When will a fix for this be in  gentoo-sources 4.4.x? The bug https://bugs.gentoo.org/show_bug.cgi?id=597624 doesn't show when the updated ebuild will be released.

----------

## eccerr0r

Strange, I thought I verified the git commit in 4.4.26 and now it says it's in the vulnerable stage.

I have the stabilized gentoo-sources-4.4.26 installed and it does not seem to be vulnerable.

```
subaru:/tmp$ uname -a

Linux subaru 4.4.26-gentoo #1 SMP Sun Oct 23 14:27:44 MDT 2016 x86_64 Intel(R) Core(TM)2 Quad CPU Q9550 @ 2.83GHz GenuineIntel GNU/Linux

subaru:/tmp$ cat foo 

this is a test

subaru:/tmp$ ls -l foo 

-r-----r-- 1 root root 15 Nov  6 14:17 foo

subaru:/tmp$ ./dirtyc0w foo moooooooooooooooooooooooo

mmap 7ff47dd4a000

madvise 0

procselfmem -1794967296

subaru:/tmp$ cat foo 

this is a test

subaru:/tmp$ 

```

More Gentoo references:

https://forums.gentoo.org/viewtopic-t-1053368-highlight-.html

----------

## goldfinch

4.4.26 is fine.

https://bugs.gentoo.org/show_bug.cgi?id=597738

Edit:

Personally, I've updated to 4.4.30 since a couple of patches were removed. Have a look:

http://lwn.net/Articles/705221/

----------

## eccerr0r

Yeah, I figured that someone made a mistake in the first bug report.

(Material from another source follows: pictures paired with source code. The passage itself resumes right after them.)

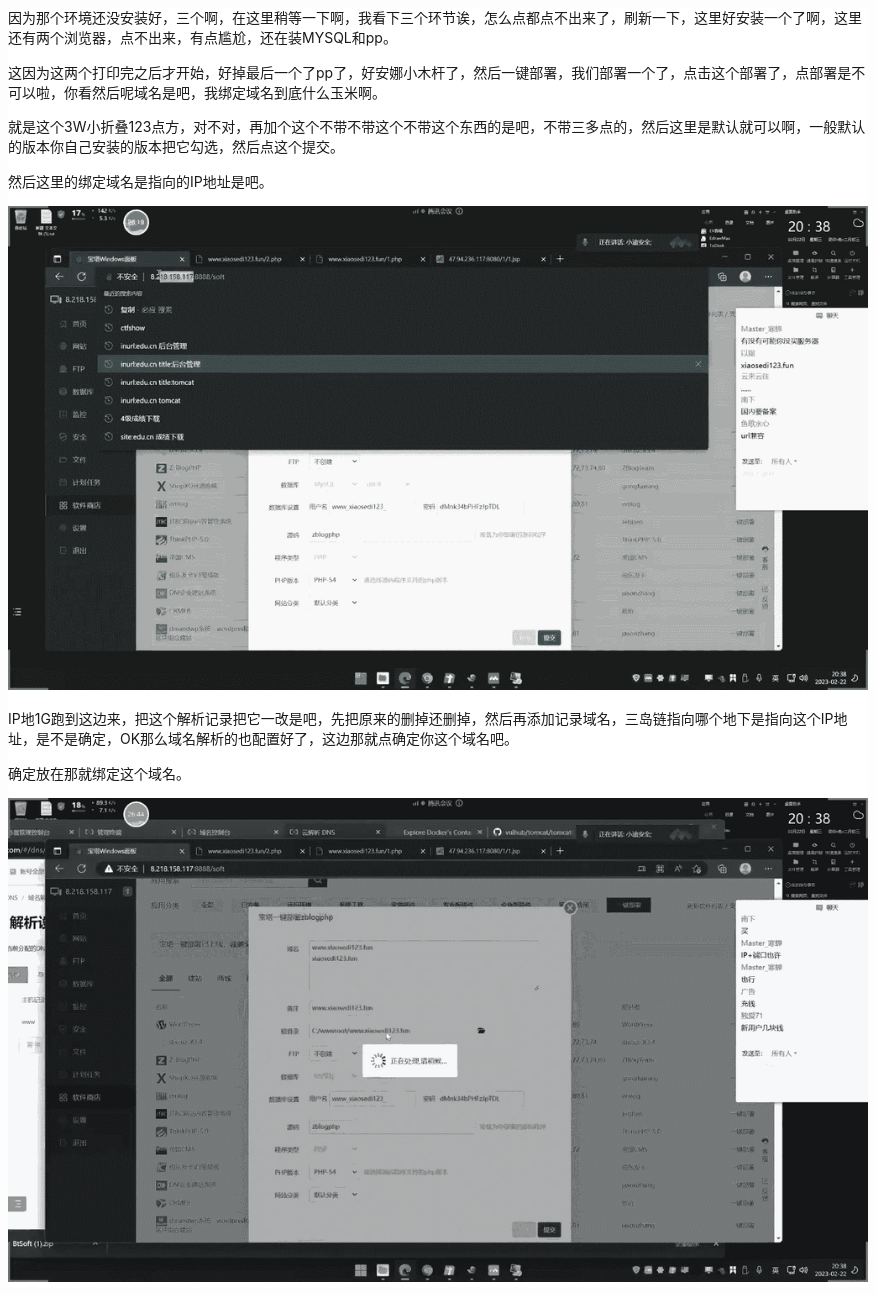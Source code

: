因为那个环境还没安装好，三个啊，在这里稍等一下啊，我看下三个环节诶，怎么点都点不出来了，刷新一下，这里好安装一个了啊，这里还有两个浏览器，点不出来，有点尴尬，还在装MYSQL和pp。

这因为这两个打印完之后才开始，好掉最后一个了pp了，好安娜小木杆了，然后一键部署，我们部署一个了，点击这个部署了，点部署是不可以啦，你看然后呢域名是吧，我绑定域名到底什么玉米啊。

就是这个3W小折叠123点方，对不对，再加个这个不带不带这个不带这个东西的是吧，不带三多点的，然后这里是默认就可以啊，一般默认的版本你自己安装的版本把它勾选，然后点这个提交。

然后这里的绑定域名是指向的IP地址是吧。

![](img/67a86e9ea94c69769dae42399aff995c_58.png)

IP地1G跑到这边来，把这个解析记录把它一改是吧，先把原来的删掉还删掉，然后再添加记录域名，三岛链指向哪个地下是指向这个IP地址，是不是确定，OK那么域名解析的也配置好了，这边那就点确定你这个域名吧。

确定放在那就绑定这个域名。

![](img/67a86e9ea94c69769dae42399aff995c_60.png)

I backported to 4.0.5 on one machine since that was a network facing machine and 4.4.26 was not available at the time, so that's how I verified 4.4.26 indeed had the patch when it came out.

I'm waiting for Gentoo-devs to stabilize another gentoo-sources so I don't go and do an update of all my machines again and again... That 4.0.5 manual patch was enough trouble, then having to recompile all my other machines...

----------